A list of polyhedral stellations refers to various polyhedra that can be created by extending the faces, edges, or vertices of a given polyhedron. Stellations can produce more complex shapes from simple ones, often resulting in fascinating geometric structures.

Planar symmetry groups refer to the mathematical groups that describe the symmetries present in two-dimensional shapes. These groups capture how a pattern can be transformed through rotations, translations, reflections, and glide reflections while preserving its overall structure. The main types of planar symmetry groups can be categorized into: 1. **Cyclic Groups (C_n)**: These consist of rotations about a point. For example, C_3 corresponds to a triangle where you can rotate the shape 120 degrees.

Numerical libraries are essential tools in programming that provide functions for numerical computing, data manipulation, and scientific calculations. Here’s a list of some popular numerical libraries across various programming languages: ### Python 1. **NumPy**: Fundamental package for numerical computations in Python. 2. **SciPy**: Builds on NumPy and provides additional functionality for optimization, integration, and statistics. 3. **Pandas**: Provides data structures for efficiently storing and manipulating large datasets.

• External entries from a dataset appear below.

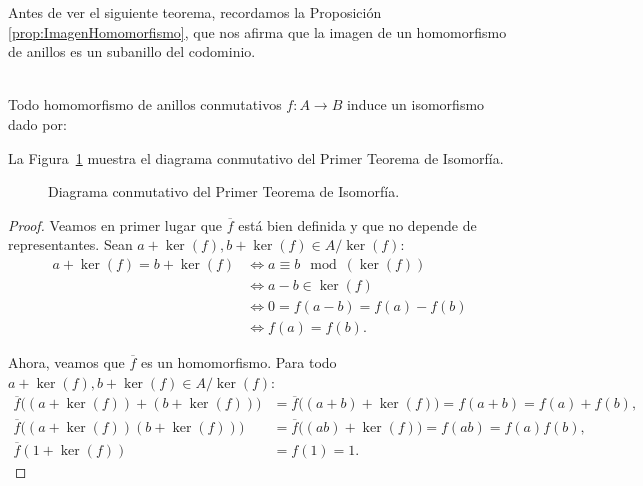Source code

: Antes de ver el siguiente teorema, recordamos la Proposición \ref{prop:ImagenHomomorfismo}, que nos afirma que la imagen de un homomorfismo de anillos es un subanillo del codominio.

\begin{teo}
    \ \\
    Todo homomorfismo de anillos conmutativos $f:A\rightarrow B$ induce un isomorfismo dado por:
    
    La Figura~\ref{fig:primerTeoremaIsomorfia} muestra el diagrama conmutativo del Primer Teorema de Isomorfía.
    \begin{figure}[h]
        \centering
        \caption{Diagrama conmutativo del Primer Teorema de Isomorfía.}
        \label{fig:primerTeoremaIsomorfia}
    \end{figure}
\begin{proof}
    Veamos en primer lugar que $\overline{f}$ está bien definida y que no depende de representantes. Sean $a + \ker(f), b + \ker(f) \in A/\ker(f)$:
    \begin{align*}
        a + \ker(f) = b + \ker(f) 
        &\iff a \equiv b \mod(\ker(f)) \\
        &\iff a - b \in \ker(f) \\
        &\iff 0 = f(a - b) = f(a) - f(b) \\
        &\iff f(a) = f(b).
    \end{align*}

    Ahora, veamos que $\overline{f}$ es un homomorfismo. Para todo $a + \ker(f), b + \ker(f) \in A/\ker(f)$:
    \begin{align*}
        \overline{f}\bigl((a + \ker(f)) + (b + \ker(f))\bigr) 
        &= \overline{f}\bigl((a + b) + \ker(f)\bigr) = f(a + b) = f(a) + f(b), \\
        \overline{f}\bigl((a + \ker(f))(b + \ker(f))\bigr) 
        &= \overline{f}\bigl((ab) + \ker(f)\bigr) = f(ab) = f(a)f(b), \\
        \overline{f}(1 + \ker(f)) 
        &= f(1) = 1.
    \end{align*}


\end{proof}
\end{teo}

Numerical analysis software encompasses a wide range of applications and programming environments used to perform numerical computations. Here’s a list of some popular numerical analysis software packages: 1. **MATLAB**: A high-level language and interactive environment for numerical computation, visualization, and programming. It includes numerous built-in functions for numerical analysis. 2. **NumPy/SciPy**: Open-source libraries for Python.

Relativity, both special and general, involves a variety of mathematical concepts and techniques. Here's a list of key mathematical topics commonly associated with relativity: ### 1. **Geometry** - **Differential Geometry**: Understanding curved spaces, manifolds, and tensors. - **Riemannian Geometry**: Study of curved surfaces and spaces, including concepts of curvature. - **Symplectic Geometry**: Sometimes used in the context of classical and quantum mechanics.

A hand pump is a manually operated device used to move fluids, typically water, from one place to another. It uses human effort to create a vacuum or pressure that allows fluids to be drawn up from a source, such as a well or a container, and transferred to another location. Hand pumps can vary in design, but they generally consist of the following components: 1. **Cylinder**: A chamber where the fluid is drawn in and expelled.